▶ _Task item_
Below are records; reproduce exactly the lines from the one that has "2. **Names of" through the one that has "sustained inappropriate behavior.", ends included, and nothing more.
Exercise data section start
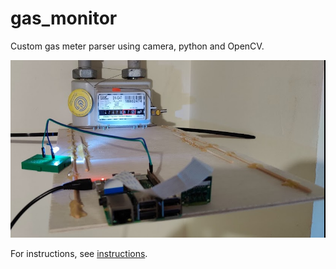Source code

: # gas_monitor

Custom gas meter parser using camera, python and OpenCV.

![](https://github.com/erkexzcx/gas_monitor/raw/main/instructions/images/pic2.png)

For instructions, see [instructions](https://github.com/erkexzcx/gas_monitor/tree/main/instructions).
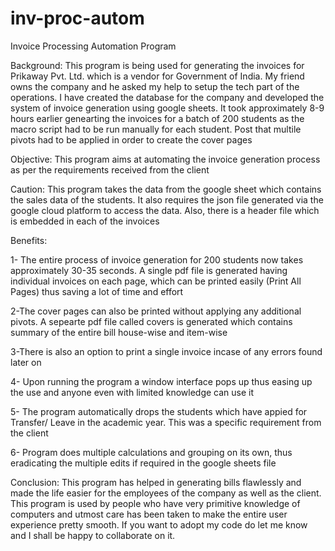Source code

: # inv-proc-autom
Invoice Processing Automation Program

Background: This program is being used for generating the invoices for Prikaway Pvt. Ltd. which is a vendor for Government of India. My friend owns the company and he asked my help to setup the tech part of the operations. I have created the database for the company and developed the system of invoice generation using google sheets. It took approximately 8-9 hours earlier genearting the invoices for a batch of 200 students as the macro script had to be run manually for each student. Post that multile pivots had to be applied in order to create the cover pages

Objective: This program aims at automating the invoice generation process as per the requirements received from the client

Caution: This program takes the data from the google sheet which contains the sales data of the students. It also requires the json file generated via the google cloud platform to access the data. Also, there is a header file which is embedded in each of the invoices

Benefits: 
  
  1- The entire process of invoice generation for 200 students now takes approximately 30-35 seconds. A single pdf file is generated having individual invoices on each page, which can be printed easily (Print All Pages) thus saving a lot of time and effort
  
  2-The cover pages can also be printed without applying any additional pivots. A sepearte pdf file called covers is generated which contains summary of the entire bill house-wise and item-wise
  
  3-There is also an option to print a single invoice incase of any errors found later on
  
  4- Upon running the program a window interface pops up thus easing up the use and anyone even with limited knowledge can use it
  
  5- The program automatically drops the students which have appied for Transfer/ Leave in the academic year. This was a specific requirement from the client
  
  6- Program does multiple calculations and grouping on its own, thus eradicating the multiple edits if required in the google sheets file

Conclusion: This program has helped in generating bills flawlessly and made the life easier for the employees of the company as well as the client. This program is used by people who have very primitive knowledge of computers and utmost care has been taken to make the entire user experience pretty smooth. If you want to adopt my code do let me know and I shall be happy to collaborate on it.
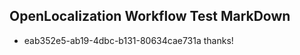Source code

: ## OpenLocalization Workflow Test MarkDown
* eab352e5-ab19-4dbc-b131-80634cae731a thanks!

<!--HONumber=Aug16_HO4-->


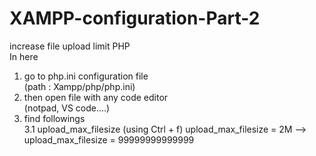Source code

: # XAMPP-configuration-Part-2
increase file upload limit PHP
<br>
In here 
  1. go to php.ini configuration file <br>
    (path : Xampp/php/php.ini)
  2. then open file with any code editor <br>
    (notpad, VS code....)
  3. find followings <br>
      3.1 upload_max_filesize (using Ctrl + f)
          upload_max_filesize = 2M --> upload_max_filesize = 99999999999999
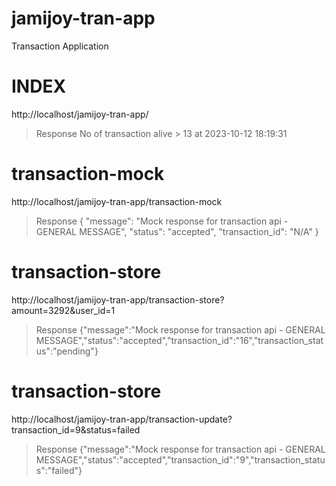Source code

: # jamijoy-tran-app
Transaction Application

# INDEX 
http://localhost/jamijoy-tran-app/
> Response
No of transaction alive > 13 at 2023-10-12 18:19:31


# transaction-mock 
http://localhost/jamijoy-tran-app/transaction-mock
> Response
{
    "message": "Mock response for transaction api - GENERAL MESSAGE",
    "status": "accepted",
    "transaction_id": "N/A"
}


# transaction-store 
http://localhost/jamijoy-tran-app/transaction-store?amount=3292&user_id=1
> Response
{"message":"Mock response for transaction api - GENERAL MESSAGE","status":"accepted","transaction_id":"16","transaction_status":"pending"}


# transaction-store 
http://localhost/jamijoy-tran-app/transaction-update?transaction_id=9&status=failed
> Response
{"message":"Mock response for transaction api - GENERAL MESSAGE","status":"accepted","transaction_id":"9","transaction_status":"failed"}




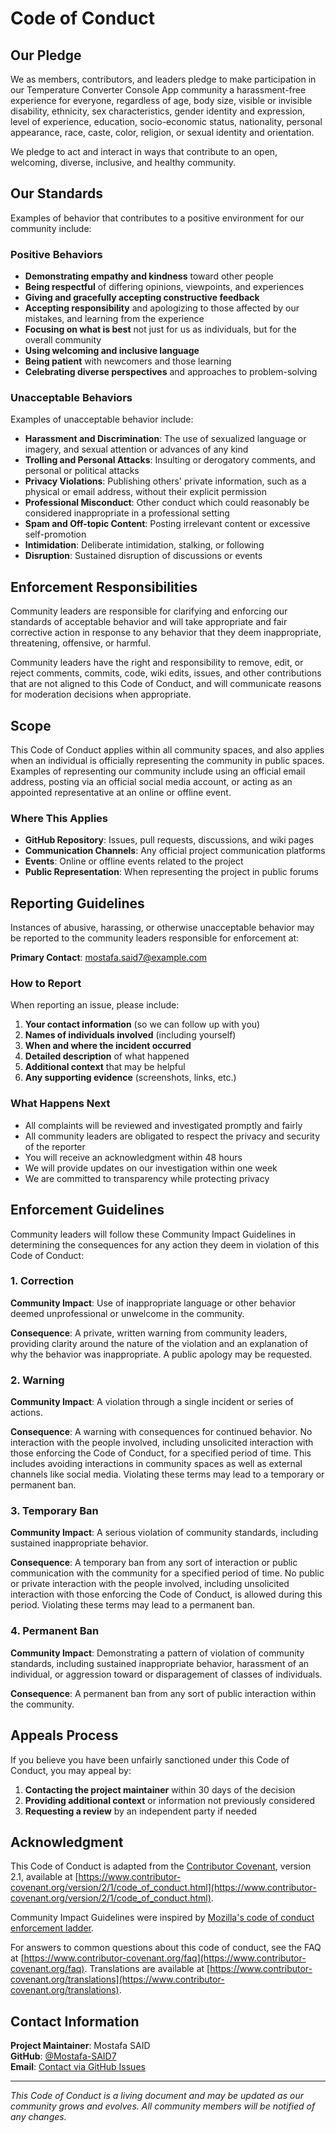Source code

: # Code of Conduct

## Our Pledge

We as members, contributors, and leaders pledge to make participation in our Temperature Converter Console App community a harassment-free experience for everyone, regardless of age, body size, visible or invisible disability, ethnicity, sex characteristics, gender identity and expression, level of experience, education, socio-economic status, nationality, personal appearance, race, caste, color, religion, or sexual identity and orientation.

We pledge to act and interact in ways that contribute to an open, welcoming, diverse, inclusive, and healthy community.

## Our Standards

Examples of behavior that contributes to a positive environment for our community include:

### Positive Behaviors
- **Demonstrating empathy and kindness** toward other people
- **Being respectful** of differing opinions, viewpoints, and experiences
- **Giving and gracefully accepting constructive feedback**
- **Accepting responsibility** and apologizing to those affected by our mistakes, and learning from the experience
- **Focusing on what is best** not just for us as individuals, but for the overall community
- **Using welcoming and inclusive language**
- **Being patient** with newcomers and those learning
- **Celebrating diverse perspectives** and approaches to problem-solving

### Unacceptable Behaviors
Examples of unacceptable behavior include:

- **Harassment and Discrimination**: The use of sexualized language or imagery, and sexual attention or advances of any kind
- **Trolling and Personal Attacks**: Insulting or derogatory comments, and personal or political attacks
- **Privacy Violations**: Publishing others' private information, such as a physical or email address, without their explicit permission
- **Professional Misconduct**: Other conduct which could reasonably be considered inappropriate in a professional setting
- **Spam and Off-topic Content**: Posting irrelevant content or excessive self-promotion
- **Intimidation**: Deliberate intimidation, stalking, or following
- **Disruption**: Sustained disruption of discussions or events

## Enforcement Responsibilities

Community leaders are responsible for clarifying and enforcing our standards of acceptable behavior and will take appropriate and fair corrective action in response to any behavior that they deem inappropriate, threatening, offensive, or harmful.

Community leaders have the right and responsibility to remove, edit, or reject comments, commits, code, wiki edits, issues, and other contributions that are not aligned to this Code of Conduct, and will communicate reasons for moderation decisions when appropriate.

## Scope

This Code of Conduct applies within all community spaces, and also applies when an individual is officially representing the community in public spaces. Examples of representing our community include using an official email address, posting via an official social media account, or acting as an appointed representative at an online or offline event.

### Where This Applies
- **GitHub Repository**: Issues, pull requests, discussions, and wiki pages
- **Communication Channels**: Any official project communication platforms
- **Events**: Online or offline events related to the project
- **Public Representation**: When representing the project in public forums

## Reporting Guidelines

Instances of abusive, harassing, or otherwise unacceptable behavior may be reported to the community leaders responsible for enforcement at:

**Primary Contact**: [mostafa.said7@example.com](mailto:mostafa.said7@example.com)

### How to Report
When reporting an issue, please include:

1. **Your contact information** (so we can follow up with you)
2. **Names of individuals involved** (including yourself)
3. **When and where the incident occurred**
4. **Detailed description** of what happened
5. **Additional context** that may be helpful
6. **Any supporting evidence** (screenshots, links, etc.)

### What Happens Next
- All complaints will be reviewed and investigated promptly and fairly
- All community leaders are obligated to respect the privacy and security of the reporter
- You will receive an acknowledgment within 48 hours
- We will provide updates on our investigation within one week
- We are committed to transparency while protecting privacy

## Enforcement Guidelines

Community leaders will follow these Community Impact Guidelines in determining the consequences for any action they deem in violation of this Code of Conduct:

### 1. Correction
**Community Impact**: Use of inappropriate language or other behavior deemed unprofessional or unwelcome in the community.

**Consequence**: A private, written warning from community leaders, providing clarity around the nature of the violation and an explanation of why the behavior was inappropriate. A public apology may be requested.

### 2. Warning
**Community Impact**: A violation through a single incident or series of actions.

**Consequence**: A warning with consequences for continued behavior. No interaction with the people involved, including unsolicited interaction with those enforcing the Code of Conduct, for a specified period of time. This includes avoiding interactions in community spaces as well as external channels like social media. Violating these terms may lead to a temporary or permanent ban.

### 3. Temporary Ban
**Community Impact**: A serious violation of community standards, including sustained inappropriate behavior.

**Consequence**: A temporary ban from any sort of interaction or public communication with the community for a specified period of time. No public or private interaction with the people involved, including unsolicited interaction with those enforcing the Code of Conduct, is allowed during this period. Violating these terms may lead to a permanent ban.

### 4. Permanent Ban
**Community Impact**: Demonstrating a pattern of violation of community standards, including sustained inappropriate behavior, harassment of an individual, or aggression toward or disparagement of classes of individuals.

**Consequence**: A permanent ban from any sort of public interaction within the community.

## Appeals Process

If you believe you have been unfairly sanctioned under this Code of Conduct, you may appeal by:

1. **Contacting the project maintainer** within 30 days of the decision
2. **Providing additional context** or information not previously considered
3. **Requesting a review** by an independent party if needed

## Acknowledgment

This Code of Conduct is adapted from the [Contributor Covenant](https://www.contributor-covenant.org), version 2.1, available at [https://www.contributor-covenant.org/version/2/1/code_of_conduct.html](https://www.contributor-covenant.org/version/2/1/code_of_conduct.html).

Community Impact Guidelines were inspired by [Mozilla's code of conduct enforcement ladder](https://github.com/mozilla/diversity).

For answers to common questions about this code of conduct, see the FAQ at [https://www.contributor-covenant.org/faq](https://www.contributor-covenant.org/faq). Translations are available at [https://www.contributor-covenant.org/translations](https://www.contributor-covenant.org/translations).

## Contact Information

**Project Maintainer**: Mostafa SAID  
**GitHub**: [@Mostafa-SAID7](https://github.com/Mostafa-SAID7)  
**Email**: [Contact via GitHub Issues](https://github.com/Mostafa-SAID7/Temperature-Converter-Console-App/issues)

---

*This Code of Conduct is a living document and may be updated as our community grows and evolves. All community members will be notified of any changes.*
Exercise data section end
▶ _Answer box_
2. **Names of individuals involved** (including yourself)
3. **When and where the incident occurred**
4. **Detailed description** of what happened
5. **Additional context** that may be helpful
6. **Any supporting evidence** (screenshots, links, etc.)

### What Happens Next
- All complaints will be reviewed and investigated promptly and fairly
- All community leaders are obligated to respect the privacy and security of the reporter
- You will receive an acknowledgment within 48 hours
- We will provide updates on our investigation within one week
- We are committed to transparency while protecting privacy

## Enforcement Guidelines

Community leaders will follow these Community Impact Guidelines in determining the consequences for any action they deem in violation of this Code of Conduct:

### 1. Correction
**Community Impact**: Use of inappropriate language or other behavior deemed unprofessional or unwelcome in the community.

**Consequence**: A private, written warning from community leaders, providing clarity around the nature of the violation and an explanation of why the behavior was inappropriate. A public apology may be requested.

### 2. Warning
**Community Impact**: A violation through a single incident or series of actions.

**Consequence**: A warning with consequences for continued behavior. No interaction with the people involved, including unsolicited interaction with those enforcing the Code of Conduct, for a specified period of time. This includes avoiding interactions in community spaces as well as external channels like social media. Violating these terms may lead to a temporary or permanent ban.

### 3. Temporary Ban
**Community Impact**: A serious violation of community standards, including sustained inappropriate behavior.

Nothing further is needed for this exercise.